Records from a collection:
╭──
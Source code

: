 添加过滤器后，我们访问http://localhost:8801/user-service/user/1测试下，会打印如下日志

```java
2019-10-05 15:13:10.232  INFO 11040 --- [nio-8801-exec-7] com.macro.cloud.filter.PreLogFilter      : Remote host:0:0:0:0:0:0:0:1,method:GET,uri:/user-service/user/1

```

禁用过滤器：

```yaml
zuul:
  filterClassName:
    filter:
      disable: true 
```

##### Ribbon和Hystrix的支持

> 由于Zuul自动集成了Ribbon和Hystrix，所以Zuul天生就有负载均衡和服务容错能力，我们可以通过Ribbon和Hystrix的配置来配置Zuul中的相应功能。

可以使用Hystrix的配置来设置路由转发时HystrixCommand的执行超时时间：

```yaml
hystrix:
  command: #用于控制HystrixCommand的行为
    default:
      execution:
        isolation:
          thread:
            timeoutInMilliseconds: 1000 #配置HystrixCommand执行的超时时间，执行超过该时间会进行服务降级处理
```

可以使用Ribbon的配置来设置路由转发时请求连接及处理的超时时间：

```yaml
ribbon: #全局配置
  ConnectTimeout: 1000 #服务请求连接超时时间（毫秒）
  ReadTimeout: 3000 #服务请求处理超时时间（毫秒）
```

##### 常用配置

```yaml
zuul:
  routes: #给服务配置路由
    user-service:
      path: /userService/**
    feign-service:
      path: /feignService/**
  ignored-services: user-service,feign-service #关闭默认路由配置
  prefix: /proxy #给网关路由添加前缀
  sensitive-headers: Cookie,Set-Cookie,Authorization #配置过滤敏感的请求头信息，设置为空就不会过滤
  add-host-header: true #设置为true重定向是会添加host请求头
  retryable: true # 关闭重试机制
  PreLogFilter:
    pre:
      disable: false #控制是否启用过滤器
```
╰──
**INSTRUCTIONS FOR THE TASK**
State how many lines of the entries above include the word "disable", offering no text other than the number.

**EXERCISE RESULT**
2